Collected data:
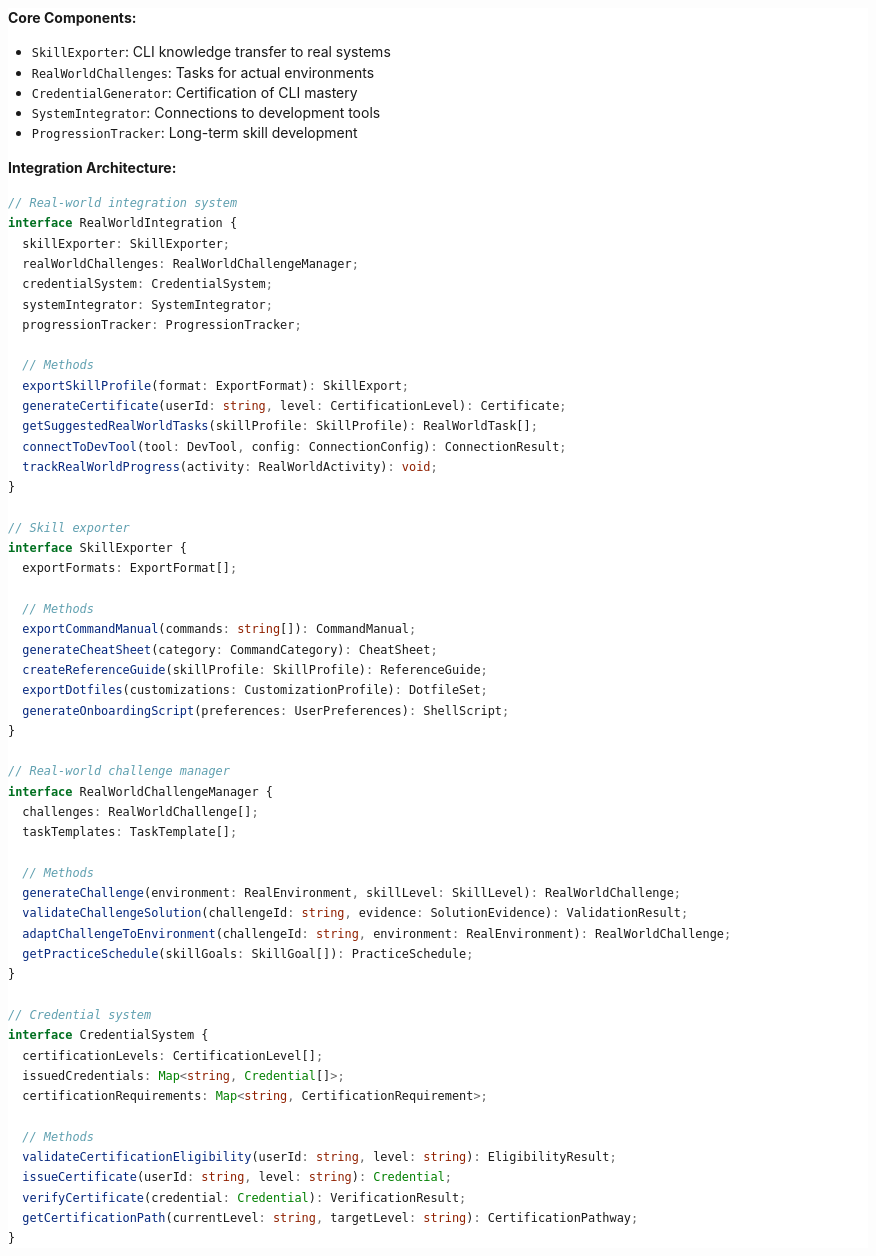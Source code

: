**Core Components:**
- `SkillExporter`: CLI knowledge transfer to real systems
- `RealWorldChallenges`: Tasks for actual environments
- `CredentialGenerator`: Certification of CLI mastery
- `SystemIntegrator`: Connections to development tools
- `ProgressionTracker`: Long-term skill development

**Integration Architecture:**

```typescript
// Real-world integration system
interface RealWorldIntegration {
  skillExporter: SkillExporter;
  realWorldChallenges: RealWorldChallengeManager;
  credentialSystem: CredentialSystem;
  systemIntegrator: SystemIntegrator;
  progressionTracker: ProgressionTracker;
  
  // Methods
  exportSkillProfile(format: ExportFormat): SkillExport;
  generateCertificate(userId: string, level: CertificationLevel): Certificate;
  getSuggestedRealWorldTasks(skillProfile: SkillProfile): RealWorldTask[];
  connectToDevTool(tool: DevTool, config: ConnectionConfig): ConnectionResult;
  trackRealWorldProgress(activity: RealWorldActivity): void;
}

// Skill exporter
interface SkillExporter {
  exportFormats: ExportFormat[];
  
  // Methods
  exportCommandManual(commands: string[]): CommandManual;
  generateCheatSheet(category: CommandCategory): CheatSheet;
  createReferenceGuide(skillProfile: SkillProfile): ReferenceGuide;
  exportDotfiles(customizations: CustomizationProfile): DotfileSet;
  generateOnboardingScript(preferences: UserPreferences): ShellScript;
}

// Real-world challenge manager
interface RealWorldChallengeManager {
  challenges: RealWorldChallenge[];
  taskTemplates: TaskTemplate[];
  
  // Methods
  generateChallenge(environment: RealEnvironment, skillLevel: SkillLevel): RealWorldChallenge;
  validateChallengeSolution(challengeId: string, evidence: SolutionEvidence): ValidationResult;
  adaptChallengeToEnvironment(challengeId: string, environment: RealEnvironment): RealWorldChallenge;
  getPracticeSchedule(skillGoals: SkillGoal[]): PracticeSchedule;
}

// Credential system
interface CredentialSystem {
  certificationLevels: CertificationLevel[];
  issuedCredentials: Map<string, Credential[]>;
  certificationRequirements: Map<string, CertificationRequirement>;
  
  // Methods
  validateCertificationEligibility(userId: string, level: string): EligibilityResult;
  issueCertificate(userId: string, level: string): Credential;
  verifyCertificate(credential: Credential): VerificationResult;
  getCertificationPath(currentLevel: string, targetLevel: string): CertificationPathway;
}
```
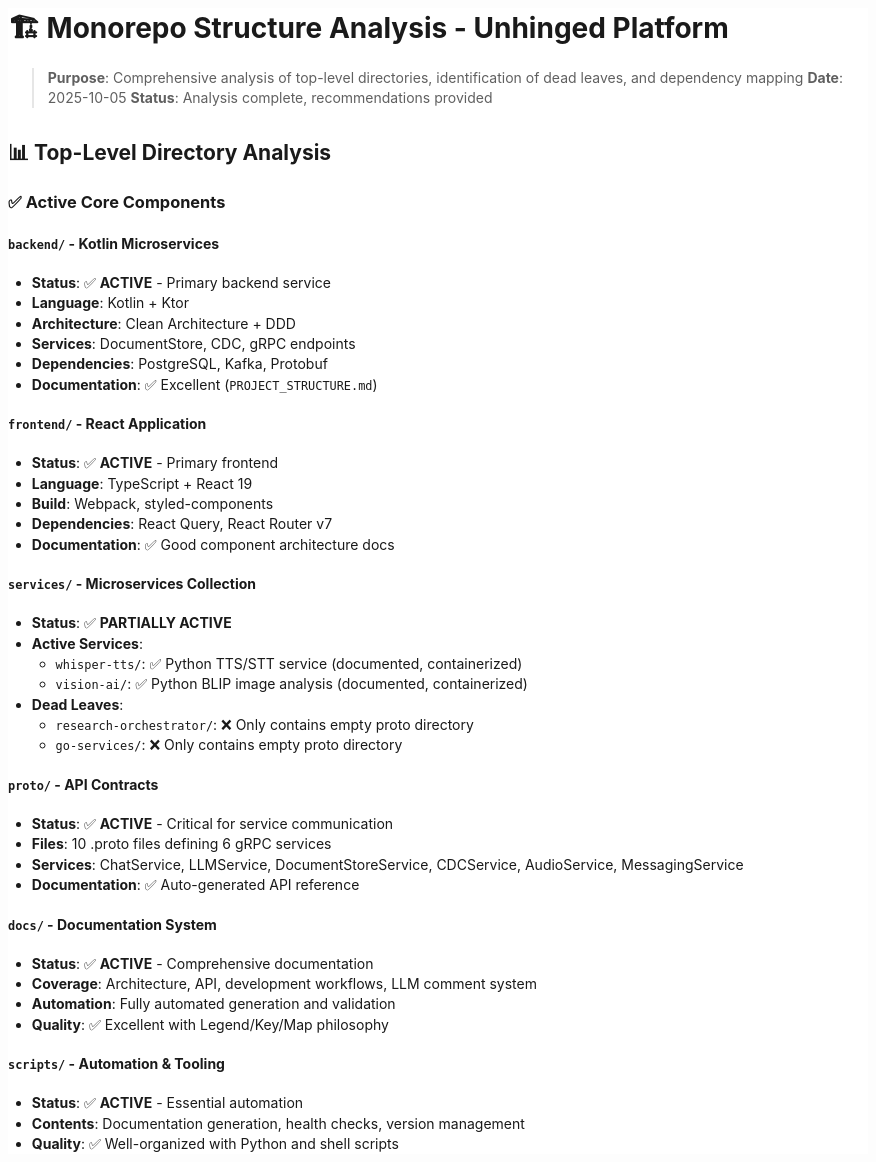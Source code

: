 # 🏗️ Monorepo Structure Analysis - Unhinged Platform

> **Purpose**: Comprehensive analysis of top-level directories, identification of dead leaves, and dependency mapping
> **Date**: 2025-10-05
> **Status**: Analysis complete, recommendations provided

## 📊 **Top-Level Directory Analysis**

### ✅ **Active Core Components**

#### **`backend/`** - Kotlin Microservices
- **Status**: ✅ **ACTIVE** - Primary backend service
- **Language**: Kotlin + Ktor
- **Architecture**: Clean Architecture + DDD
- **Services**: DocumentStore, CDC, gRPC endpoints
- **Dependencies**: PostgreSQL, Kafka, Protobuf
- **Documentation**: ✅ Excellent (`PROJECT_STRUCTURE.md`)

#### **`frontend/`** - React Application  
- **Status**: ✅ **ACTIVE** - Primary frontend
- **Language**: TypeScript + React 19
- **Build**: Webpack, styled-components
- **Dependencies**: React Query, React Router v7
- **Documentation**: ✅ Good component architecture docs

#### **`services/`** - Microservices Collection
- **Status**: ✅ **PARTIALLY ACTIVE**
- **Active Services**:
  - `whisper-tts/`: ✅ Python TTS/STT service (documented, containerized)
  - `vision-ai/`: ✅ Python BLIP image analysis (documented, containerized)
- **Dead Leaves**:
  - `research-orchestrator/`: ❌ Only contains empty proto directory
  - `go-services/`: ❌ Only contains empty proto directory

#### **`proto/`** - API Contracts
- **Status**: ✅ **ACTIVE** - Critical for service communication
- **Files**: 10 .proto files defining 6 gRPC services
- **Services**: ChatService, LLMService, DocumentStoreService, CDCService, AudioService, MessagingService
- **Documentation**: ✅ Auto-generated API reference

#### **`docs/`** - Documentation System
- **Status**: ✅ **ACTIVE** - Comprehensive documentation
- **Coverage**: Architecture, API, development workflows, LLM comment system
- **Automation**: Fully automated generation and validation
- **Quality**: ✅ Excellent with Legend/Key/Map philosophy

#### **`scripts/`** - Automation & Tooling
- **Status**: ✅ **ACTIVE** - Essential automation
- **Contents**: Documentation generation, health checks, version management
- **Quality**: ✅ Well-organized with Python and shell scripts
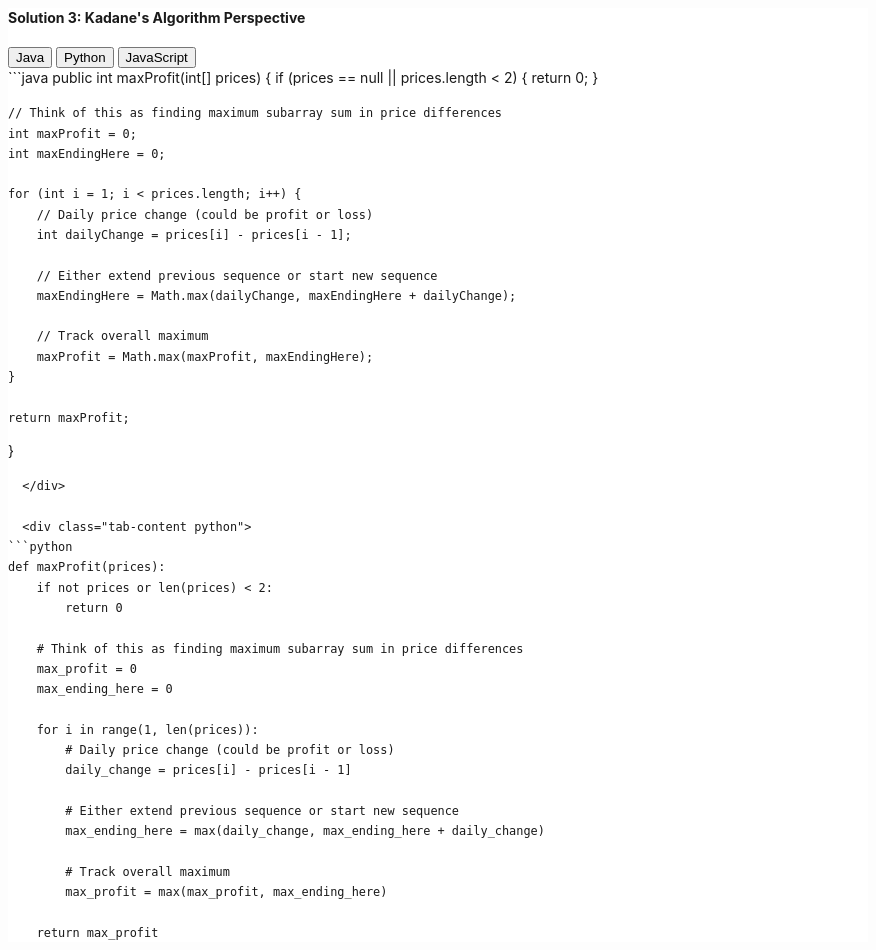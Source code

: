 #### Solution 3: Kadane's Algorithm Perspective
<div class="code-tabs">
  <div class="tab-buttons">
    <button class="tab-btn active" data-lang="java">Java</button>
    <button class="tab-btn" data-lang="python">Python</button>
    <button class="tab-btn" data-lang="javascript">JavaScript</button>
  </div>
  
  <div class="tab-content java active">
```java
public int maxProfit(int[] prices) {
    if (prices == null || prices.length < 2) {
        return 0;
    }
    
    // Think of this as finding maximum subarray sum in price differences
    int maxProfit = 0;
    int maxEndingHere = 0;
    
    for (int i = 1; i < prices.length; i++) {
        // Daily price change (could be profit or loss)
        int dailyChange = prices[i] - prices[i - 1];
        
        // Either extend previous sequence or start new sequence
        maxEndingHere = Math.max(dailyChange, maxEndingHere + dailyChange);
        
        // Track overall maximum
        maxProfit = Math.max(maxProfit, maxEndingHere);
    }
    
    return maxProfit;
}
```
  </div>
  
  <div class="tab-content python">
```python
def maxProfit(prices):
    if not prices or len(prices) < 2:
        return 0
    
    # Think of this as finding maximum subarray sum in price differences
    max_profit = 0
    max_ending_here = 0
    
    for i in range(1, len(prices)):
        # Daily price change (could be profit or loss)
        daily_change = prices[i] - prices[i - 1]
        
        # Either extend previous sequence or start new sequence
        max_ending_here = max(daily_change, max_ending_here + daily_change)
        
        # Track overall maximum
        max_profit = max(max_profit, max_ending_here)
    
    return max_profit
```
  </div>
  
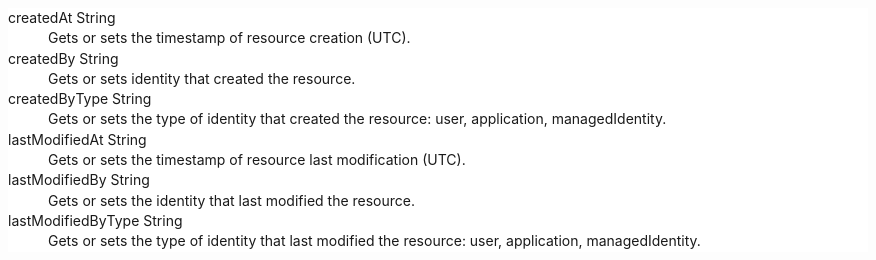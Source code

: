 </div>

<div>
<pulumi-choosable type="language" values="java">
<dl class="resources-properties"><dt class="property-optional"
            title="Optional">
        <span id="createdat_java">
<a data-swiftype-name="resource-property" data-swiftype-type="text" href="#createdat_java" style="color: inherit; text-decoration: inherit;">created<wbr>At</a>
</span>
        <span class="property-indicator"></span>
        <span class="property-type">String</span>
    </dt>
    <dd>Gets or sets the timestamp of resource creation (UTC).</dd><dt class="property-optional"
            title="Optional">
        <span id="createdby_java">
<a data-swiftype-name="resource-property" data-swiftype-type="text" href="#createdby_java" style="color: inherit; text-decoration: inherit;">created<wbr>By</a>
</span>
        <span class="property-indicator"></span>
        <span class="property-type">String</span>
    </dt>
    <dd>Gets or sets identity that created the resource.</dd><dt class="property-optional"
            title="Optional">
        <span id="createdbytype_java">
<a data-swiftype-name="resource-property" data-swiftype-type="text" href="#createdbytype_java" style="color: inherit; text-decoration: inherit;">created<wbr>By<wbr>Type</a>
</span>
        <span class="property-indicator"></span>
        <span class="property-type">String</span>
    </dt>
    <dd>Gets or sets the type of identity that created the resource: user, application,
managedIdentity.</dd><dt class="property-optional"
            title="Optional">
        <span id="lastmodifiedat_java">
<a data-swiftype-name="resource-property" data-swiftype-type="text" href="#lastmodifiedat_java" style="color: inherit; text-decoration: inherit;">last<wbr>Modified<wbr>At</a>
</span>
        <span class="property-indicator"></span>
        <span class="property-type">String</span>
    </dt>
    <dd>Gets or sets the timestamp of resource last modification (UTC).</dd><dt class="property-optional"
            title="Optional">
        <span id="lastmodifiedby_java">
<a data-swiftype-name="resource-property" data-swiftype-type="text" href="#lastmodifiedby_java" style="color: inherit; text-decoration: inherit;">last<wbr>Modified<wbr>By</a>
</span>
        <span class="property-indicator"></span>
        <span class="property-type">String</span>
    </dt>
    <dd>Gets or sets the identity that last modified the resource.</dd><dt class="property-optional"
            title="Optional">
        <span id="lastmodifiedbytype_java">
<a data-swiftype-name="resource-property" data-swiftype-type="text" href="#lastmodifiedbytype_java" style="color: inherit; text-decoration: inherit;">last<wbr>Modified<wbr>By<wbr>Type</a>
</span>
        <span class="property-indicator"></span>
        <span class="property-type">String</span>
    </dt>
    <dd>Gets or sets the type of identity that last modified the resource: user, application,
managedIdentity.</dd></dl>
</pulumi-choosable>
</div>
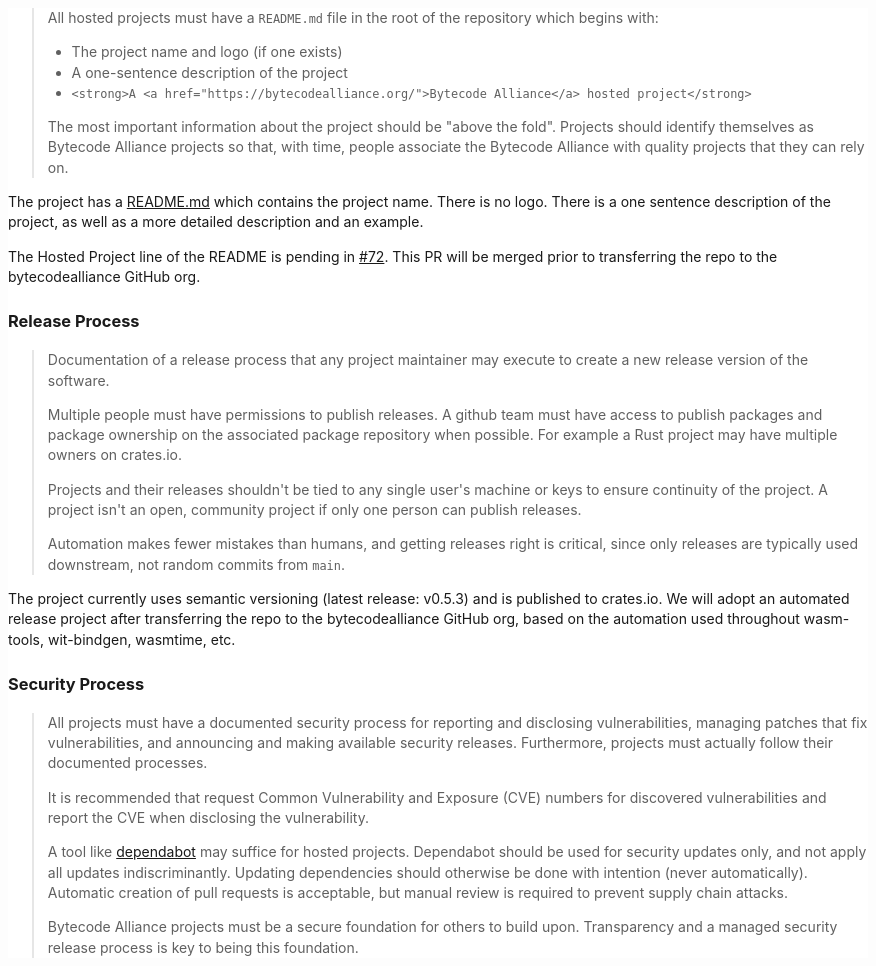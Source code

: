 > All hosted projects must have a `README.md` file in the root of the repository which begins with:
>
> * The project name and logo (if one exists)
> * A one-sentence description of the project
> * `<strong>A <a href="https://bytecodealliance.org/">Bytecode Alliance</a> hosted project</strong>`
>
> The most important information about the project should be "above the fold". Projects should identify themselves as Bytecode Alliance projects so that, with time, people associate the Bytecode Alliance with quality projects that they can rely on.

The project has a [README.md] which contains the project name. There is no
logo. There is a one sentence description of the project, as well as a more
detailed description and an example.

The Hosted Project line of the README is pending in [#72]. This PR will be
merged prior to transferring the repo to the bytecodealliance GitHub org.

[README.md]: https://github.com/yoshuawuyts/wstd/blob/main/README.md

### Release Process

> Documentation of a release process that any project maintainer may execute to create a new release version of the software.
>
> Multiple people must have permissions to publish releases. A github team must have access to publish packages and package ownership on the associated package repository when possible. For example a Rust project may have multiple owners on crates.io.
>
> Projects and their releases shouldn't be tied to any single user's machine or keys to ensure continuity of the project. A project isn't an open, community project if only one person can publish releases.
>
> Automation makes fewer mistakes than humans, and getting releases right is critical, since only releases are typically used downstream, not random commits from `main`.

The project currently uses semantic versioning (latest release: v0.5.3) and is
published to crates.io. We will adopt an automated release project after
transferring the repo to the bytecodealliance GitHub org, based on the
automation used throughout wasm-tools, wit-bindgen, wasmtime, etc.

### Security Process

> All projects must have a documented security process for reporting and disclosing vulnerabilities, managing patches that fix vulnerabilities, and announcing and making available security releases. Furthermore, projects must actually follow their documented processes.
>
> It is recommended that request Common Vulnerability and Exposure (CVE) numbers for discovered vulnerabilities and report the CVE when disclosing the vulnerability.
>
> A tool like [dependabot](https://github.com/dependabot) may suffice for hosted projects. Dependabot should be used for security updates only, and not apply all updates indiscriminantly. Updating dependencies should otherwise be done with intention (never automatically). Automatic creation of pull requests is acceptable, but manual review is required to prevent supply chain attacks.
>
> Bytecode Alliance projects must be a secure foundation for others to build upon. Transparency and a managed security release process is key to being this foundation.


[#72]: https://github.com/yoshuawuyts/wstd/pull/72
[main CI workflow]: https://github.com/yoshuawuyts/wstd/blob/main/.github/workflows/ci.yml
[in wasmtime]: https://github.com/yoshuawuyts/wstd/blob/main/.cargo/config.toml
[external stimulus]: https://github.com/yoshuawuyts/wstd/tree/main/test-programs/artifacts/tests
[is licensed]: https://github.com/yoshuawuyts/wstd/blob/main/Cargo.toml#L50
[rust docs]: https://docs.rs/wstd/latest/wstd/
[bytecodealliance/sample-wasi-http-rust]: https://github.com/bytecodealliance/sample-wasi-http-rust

Exercise prompt:
After dropping the pictures, reproduce exactly the lines from the first line of the entries through the line containing "to development tools", both included.

Answer:
Source code

:**Core Components:**
- `SkillExporter`: CLI knowledge transfer to real systems
- `RealWorldChallenges`: Tasks for actual environments
- `CredentialGenerator`: Certification of CLI mastery
- `SystemIntegrator`: Connections to development tools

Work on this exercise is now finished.